Supplied records: Begin

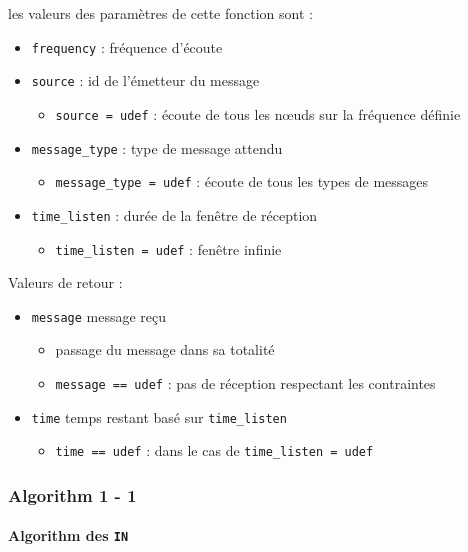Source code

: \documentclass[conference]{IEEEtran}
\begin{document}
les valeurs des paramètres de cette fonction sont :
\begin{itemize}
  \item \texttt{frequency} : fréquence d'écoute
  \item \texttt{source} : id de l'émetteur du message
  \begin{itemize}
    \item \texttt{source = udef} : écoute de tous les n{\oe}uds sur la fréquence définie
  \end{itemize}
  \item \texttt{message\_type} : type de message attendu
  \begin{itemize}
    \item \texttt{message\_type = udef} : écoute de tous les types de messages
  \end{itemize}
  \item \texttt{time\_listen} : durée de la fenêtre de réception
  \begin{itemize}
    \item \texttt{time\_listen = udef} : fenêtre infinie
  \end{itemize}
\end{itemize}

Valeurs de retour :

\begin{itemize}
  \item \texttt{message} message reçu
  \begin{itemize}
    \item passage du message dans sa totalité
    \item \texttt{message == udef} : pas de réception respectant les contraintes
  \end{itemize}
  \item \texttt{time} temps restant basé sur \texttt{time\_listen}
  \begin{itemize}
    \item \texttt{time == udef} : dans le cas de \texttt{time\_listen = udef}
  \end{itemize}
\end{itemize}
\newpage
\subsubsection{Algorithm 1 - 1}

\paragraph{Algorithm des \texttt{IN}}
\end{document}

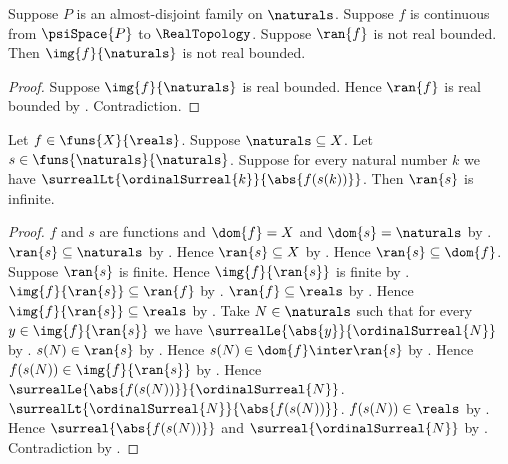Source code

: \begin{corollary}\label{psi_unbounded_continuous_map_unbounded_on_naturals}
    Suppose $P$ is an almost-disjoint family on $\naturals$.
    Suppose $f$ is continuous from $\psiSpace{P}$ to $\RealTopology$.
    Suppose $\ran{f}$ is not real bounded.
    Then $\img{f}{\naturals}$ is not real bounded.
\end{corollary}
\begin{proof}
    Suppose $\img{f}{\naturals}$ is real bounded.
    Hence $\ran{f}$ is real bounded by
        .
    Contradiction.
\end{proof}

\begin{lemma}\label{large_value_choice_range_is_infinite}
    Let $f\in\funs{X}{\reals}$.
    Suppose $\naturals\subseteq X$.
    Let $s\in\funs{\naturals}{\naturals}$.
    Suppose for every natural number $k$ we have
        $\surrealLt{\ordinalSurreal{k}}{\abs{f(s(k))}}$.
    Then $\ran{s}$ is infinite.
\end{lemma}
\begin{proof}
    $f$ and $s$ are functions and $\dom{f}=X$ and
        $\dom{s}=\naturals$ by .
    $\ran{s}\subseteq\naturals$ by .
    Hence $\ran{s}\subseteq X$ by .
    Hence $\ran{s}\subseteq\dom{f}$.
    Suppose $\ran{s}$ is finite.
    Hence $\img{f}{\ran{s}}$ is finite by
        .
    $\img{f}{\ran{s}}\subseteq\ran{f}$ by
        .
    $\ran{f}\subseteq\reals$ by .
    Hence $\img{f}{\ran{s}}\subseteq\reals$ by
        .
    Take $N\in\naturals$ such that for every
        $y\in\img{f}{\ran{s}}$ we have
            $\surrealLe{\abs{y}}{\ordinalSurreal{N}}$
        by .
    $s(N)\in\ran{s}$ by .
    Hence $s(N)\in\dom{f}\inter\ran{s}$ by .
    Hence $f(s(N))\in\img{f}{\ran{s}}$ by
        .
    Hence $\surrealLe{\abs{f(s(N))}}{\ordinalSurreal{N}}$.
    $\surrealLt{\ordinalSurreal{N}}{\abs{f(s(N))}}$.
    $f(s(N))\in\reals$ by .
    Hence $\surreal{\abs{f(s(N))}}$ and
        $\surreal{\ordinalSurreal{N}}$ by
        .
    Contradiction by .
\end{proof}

Supplied records: End

**Exercise requirements:**
The data is to be printed again exactly, but without its pictures.

**The completed task:**
Source code

: \documentclass[conference]{IEEEtran}
\begin{document}
les valeurs des paramètres de cette fonction sont :
\begin{itemize}
  \item \texttt{frequency} : fréquence d'écoute
  \item \texttt{source} : id de l'émetteur du message
  \begin{itemize}
    \item \texttt{source = udef} : écoute de tous les n{\oe}uds sur la fréquence définie
  \end{itemize}
  \item \texttt{message\_type} : type de message attendu
  \begin{itemize}
    \item \texttt{message\_type = udef} : écoute de tous les types de messages
  \end{itemize}
  \item \texttt{time\_listen} : durée de la fenêtre de réception
  \begin{itemize}
    \item \texttt{time\_listen = udef} : fenêtre infinie
  \end{itemize}
\end{itemize}

Valeurs de retour :

\begin{itemize}
  \item \texttt{message} message reçu
  \begin{itemize}
    \item passage du message dans sa totalité
    \item \texttt{message == udef} : pas de réception respectant les contraintes
  \end{itemize}
  \item \texttt{time} temps restant basé sur \texttt{time\_listen}
  \begin{itemize}
    \item \texttt{time == udef} : dans le cas de \texttt{time\_listen = udef}
  \end{itemize}
\end{itemize}
\newpage
\subsubsection{Algorithm 1 - 1}

\paragraph{Algorithm des \texttt{IN}}
\end{document}

Source code

: \begin{corollary}\label{psi_unbounded_continuous_map_unbounded_on_naturals}
    Suppose $P$ is an almost-disjoint family on $\naturals$.
    Suppose $f$ is continuous from $\psiSpace{P}$ to $\RealTopology$.
    Suppose $\ran{f}$ is not real bounded.
    Then $\img{f}{\naturals}$ is not real bounded.
\end{corollary}
\begin{proof}
    Suppose $\img{f}{\naturals}$ is real bounded.
    Hence $\ran{f}$ is real bounded by
        .
    Contradiction.
\end{proof}

\begin{lemma}\label{large_value_choice_range_is_infinite}
    Let $f\in\funs{X}{\reals}$.
    Suppose $\naturals\subseteq X$.
    Let $s\in\funs{\naturals}{\naturals}$.
    Suppose for every natural number $k$ we have
        $\surrealLt{\ordinalSurreal{k}}{\abs{f(s(k))}}$.
    Then $\ran{s}$ is infinite.
\end{lemma}
\begin{proof}
    $f$ and $s$ are functions and $\dom{f}=X$ and
        $\dom{s}=\naturals$ by .
    $\ran{s}\subseteq\naturals$ by .
    Hence $\ran{s}\subseteq X$ by .
    Hence $\ran{s}\subseteq\dom{f}$.
    Suppose $\ran{s}$ is finite.
    Hence $\img{f}{\ran{s}}$ is finite by
        .
    $\img{f}{\ran{s}}\subseteq\ran{f}$ by
        .
    $\ran{f}\subseteq\reals$ by .
    Hence $\img{f}{\ran{s}}\subseteq\reals$ by
        .
    Take $N\in\naturals$ such that for every
        $y\in\img{f}{\ran{s}}$ we have
            $\surrealLe{\abs{y}}{\ordinalSurreal{N}}$
        by .
    $s(N)\in\ran{s}$ by .
    Hence $s(N)\in\dom{f}\inter\ran{s}$ by .
    Hence $f(s(N))\in\img{f}{\ran{s}}$ by
        .
    Hence $\surrealLe{\abs{f(s(N))}}{\ordinalSurreal{N}}$.
    $\surrealLt{\ordinalSurreal{N}}{\abs{f(s(N))}}$.
    $f(s(N))\in\reals$ by .
    Hence $\surreal{\abs{f(s(N))}}$ and
        $\surreal{\ordinalSurreal{N}}$ by
        .
    Contradiction by .
\end{proof}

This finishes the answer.